こんにちは、iOSエンジニアの前田(@naoya_maeda) 、早川(@hykwtmyk)、三好、岐部(@beryu)、Androidエンジニアのみかみ(@mono33)です。

2024年3月22-24日に渋谷で開催されたtry! Swift Tokyoに、タイミーもGOLDスポンサーとして協賛させて頂きました。
私達もイベントに参加したので、メンバーそれぞれが気になったセッションを紹介します。

特に気になったセッション(前田編)

僕が特に気になったセッションは、リルオッサさんによる「SF Symbolsの芸術的世界:限りない可能性を解き放つ」です。

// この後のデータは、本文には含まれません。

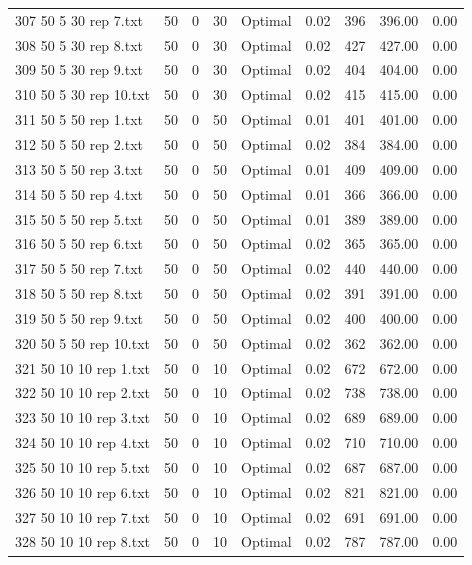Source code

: \begin{longtable}{lrrllrrrr}
307 50 5 30 rep 7.txt & 50 & 0 & 30 & Optimal &  0.02 & 396 & 396.00 &  0.00\\
308 50 5 30 rep 8.txt & 50 & 0 & 30 & Optimal &  0.02 & 427 & 427.00 &  0.00\\
309 50 5 30 rep 9.txt & 50 & 0 & 30 & Optimal &  0.02 & 404 & 404.00 &  0.00\\
310 50 5 30 rep 10.txt & 50 & 0 & 30 & Optimal &  0.02 & 415 & 415.00 &  0.00\\
311 50 5 50 rep 1.txt & 50 & 0 & 50 & Optimal &  0.01 & 401 & 401.00 &  0.00\\
312 50 5 50 rep 2.txt & 50 & 0 & 50 & Optimal &  0.02 & 384 & 384.00 &  0.00\\
313 50 5 50 rep 3.txt & 50 & 0 & 50 & Optimal &  0.01 & 409 & 409.00 &  0.00\\
314 50 5 50 rep 4.txt & 50 & 0 & 50 & Optimal &  0.01 & 366 & 366.00 &  0.00\\
315 50 5 50 rep 5.txt & 50 & 0 & 50 & Optimal &  0.01 & 389 & 389.00 &  0.00\\
316 50 5 50 rep 6.txt & 50 & 0 & 50 & Optimal &  0.02 & 365 & 365.00 &  0.00\\
317 50 5 50 rep 7.txt & 50 & 0 & 50 & Optimal &  0.02 & 440 & 440.00 &  0.00\\
318 50 5 50 rep 8.txt & 50 & 0 & 50 & Optimal &  0.02 & 391 & 391.00 &  0.00\\
319 50 5 50 rep 9.txt & 50 & 0 & 50 & Optimal &  0.02 & 400 & 400.00 &  0.00\\
320 50 5 50 rep 10.txt & 50 & 0 & 50 & Optimal &  0.02 & 362 & 362.00 &  0.00\\
321 50 10 10 rep 1.txt & 50 & 0 & 10 & Optimal &  0.02 & 672 & 672.00 &  0.00\\
322 50 10 10 rep 2.txt & 50 & 0 & 10 & Optimal &  0.02 & 738 & 738.00 &  0.00\\
323 50 10 10 rep 3.txt & 50 & 0 & 10 & Optimal &  0.02 & 689 & 689.00 &  0.00\\
324 50 10 10 rep 4.txt & 50 & 0 & 10 & Optimal &  0.02 & 710 & 710.00 &  0.00\\
325 50 10 10 rep 5.txt & 50 & 0 & 10 & Optimal &  0.02 & 687 & 687.00 &  0.00\\
326 50 10 10 rep 6.txt & 50 & 0 & 10 & Optimal &  0.02 & 821 & 821.00 &  0.00\\
327 50 10 10 rep 7.txt & 50 & 0 & 10 & Optimal &  0.02 & 691 & 691.00 &  0.00\\
328 50 10 10 rep 8.txt & 50 & 0 & 10 & Optimal &  0.02 & 787 & 787.00 &  0.00\\

\end{longtable}
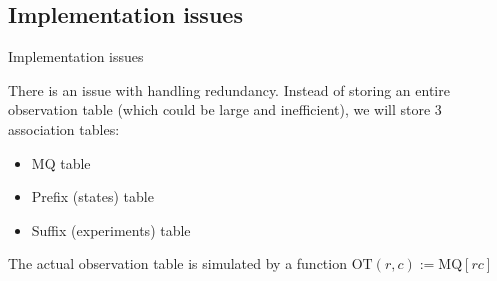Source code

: \documentclass[aspectratio=169,xcolor=dvipsnames]{beamer}
\begin{document}
\subsection{Implementation issues}
\begin{frame}[t]{Implementation issues}


There is an issue with handling redundancy. Instead of storing an entire observation table (which could be large and inefficient), we will store 3 association tables:
\begin{itemize}
    \item MQ table
    \item Prefix (states) table
    \item Suffix (experiments) table
\end{itemize}

\vspace{3mm}

The actual observation table is simulated by a function $\text{OT}(r, c) := \text{MQ}[rc]$

\end{frame}




\end{document}
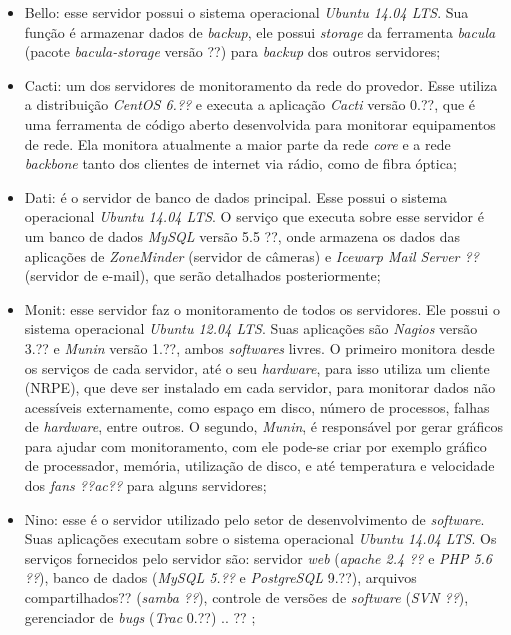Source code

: \begin{itemize}
 \item Bello: esse servidor possui o sistema operacional \textit{Ubuntu 14.04 \ac{LTS}}. Sua função é armazenar dados de \textit{backup}, ele 
 possui \textit{storage} da ferramenta \textit{bacula} (pacote \textit{bacula-storage} versão ??) para \textit{backup} dos outros servidores;
 
 \item Cacti: um dos servidores de monitoramento da rede do provedor. Esse utiliza a distribuição \textit{CentOS 6.??} e executa a aplicação
 \textit{Cacti} versão 0.??, que é uma ferramenta de código aberto desenvolvida para monitorar equipamentos de rede. Ela monitora atualmente a 
 maior parte da rede \textit{core} e a rede \textit{backbone} tanto dos clientes de internet via rádio, como de fibra óptica;
 
 \item Dati: é o servidor de banco de dados principal. Esse possui o sistema operacional \textit{Ubuntu 14.04 \ac{LTS}}. O serviço que executa
 sobre esse servidor é um banco de dados \textit{MySQL} versão 5.5 ??, onde armazena os dados das aplicações de \textit{ZoneMinder} (servidor 
 de câmeras) e \textit{Icewarp Mail Server ??} (servidor de e-mail), que serão detalhados posteriormente;
 
 \item Monit: esse servidor faz o monitoramento de todos os servidores. Ele possui o sistema operacional \textit{Ubuntu 12.04 \ac{LTS}}.
 Suas aplicações são \textit{Nagios} versão 3.?? e \textit{Munin} versão 1.??, ambos \textit{softwares} livres. O primeiro monitora desde os 
 serviços de cada servidor, até o seu \textit{hardware}, para isso utiliza um cliente (\ac{NRPE}), que deve ser instalado em cada servidor, para 
 monitorar dados não acessíveis externamente, como espaço em disco, número de processos, falhas de \textit{hardware}, entre outros. O segundo, 
 \textit{Munin}, é responsável por gerar gráficos para ajudar com monitoramento, com ele pode-se criar por exemplo gráfico de processador, 
 memória, utilização de disco, e até temperatura e velocidade dos \textit{fans ??ac??} para alguns servidores;
 
 \item Nino: esse é o servidor utilizado pelo setor de desenvolvimento de \textit{software}. Suas aplicações executam sobre o sistema operacional
 \textit{Ubuntu 14.04 \ac{LTS}}. Os serviços fornecidos pelo servidor são: servidor \textit{web} (\textit{apache 2.4 ??} e 
 \textit{\ac{PHP} 5.6 ??}), banco de dados (\textit{MySQL 5.??} e \textit{PostgreSQL} 9.??), arquivos compartilhados?? (\textit{samba ??}), 
 controle de versões de \textit{software} (\textit{\ac{SVN} ??}), gerenciador de \textit{bugs} (\textit{Trac} 0.??) .. ?? ;
 

\end{itemize}
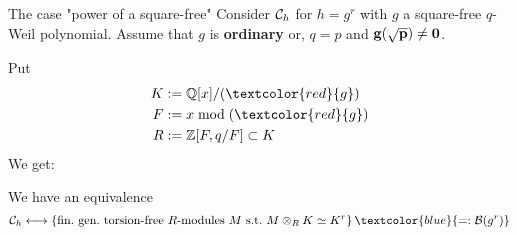 \documentclass[usenames,dvipsnames]{beamer}
\newcommand{\red}[1]{\textcolor{red}{#1}}
\newcommand{\blue}[1]{\textcolor{blue}{#1}}
\begin{document}
% 
%     

\begin{frame}{ The case "power of a square-free"  }
    Consider ${\mathcal C}_h$ for $h=g^r$ with $g$ a square-free $q$-Weil polynomial. 
    Assume that $g$ is \textbf{ordinary} or, $q=p$ and $\bf{g(\sqrt{p})\neq 0}$.

    \pause Put
    \begin{align*}
    K &:= \Q[x]/(\red{g})\\
    F &:= x \mod (\red{g})\\
    R &:= \Z[F,q/F] \subset K
    \end{align*}
    \pause We get:
    \begin{theorem}[M.]
    We have an equivalence
    \[ \cC_h \longleftrightarrow \set{ \text{fin.~gen.~torsion-free $R$-modules $M$ s.t.~$M\otimes_R K\simeq K^r$} }\blue{=:\cB(g^r)} \]
    \end{theorem}
\end{frame}
\end{document}
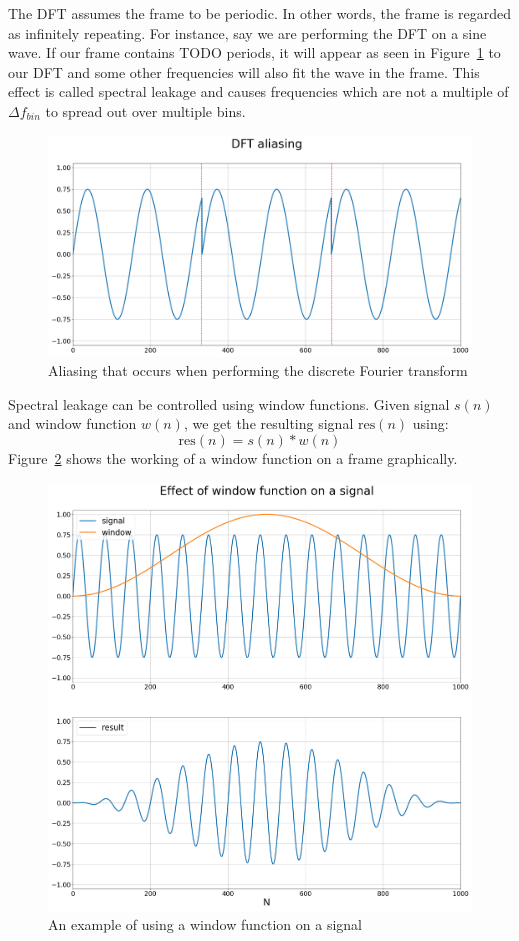 \documentclass[10pt,twocolumn]{article}
\begin{document}
The DFT assumes the frame to be periodic. In other words, the frame is regarded as infinitely repeating. For instance, say we are performing the DFT on a sine wave. If our frame contains TODO periods, it will appear as seen in Figure~\ref{fig:framealias} to our DFT and some other frequencies will also fit the wave in the frame. This effect is called spectral leakage and causes frequencies which are not a multiple of $\Delta f_{bin}$ to spread out over multiple bins.
\begin{figure}[H]
    \centering
    \includegraphics[width=\linewidth]{fig/aliasing.png}
    \caption{Aliasing that occurs when performing the discrete Fourier transform}
    \label{fig:framealias}
\end{figure}
Spectral leakage can be controlled using window functions. Given signal $s(n)$ and window function $w(n)$, we get the resulting signal $\text{res}(n)$ using:
\[ \text{res}(n) = s(n) * w(n) \]
Figure~\ref{fig:windowfunc} shows the working of a window function on a frame graphically.
\begin{figure}[H]
    \centering
    \includegraphics[width=\linewidth]{fig/window.png}
    \caption{An example of using a window function on a signal}
    \label{fig:windowfunc}
\end{figure}
\end{document}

リルオッサさんは、iOSDC Japan 2022でもSF Symbolsアートの可能性についてお話されており、今回のセッションでは、アニメーションを交えたダイナミックなSF Symbolsアートを紹介されていました。

  • SF Symbolsとは

SF Symbolsは、Appleが提供するアイコンおよびシンボルのセットです。

WWDC 2019で初めて開発者に公開され、iOS 、macOS、watchOSで使用可能になりました。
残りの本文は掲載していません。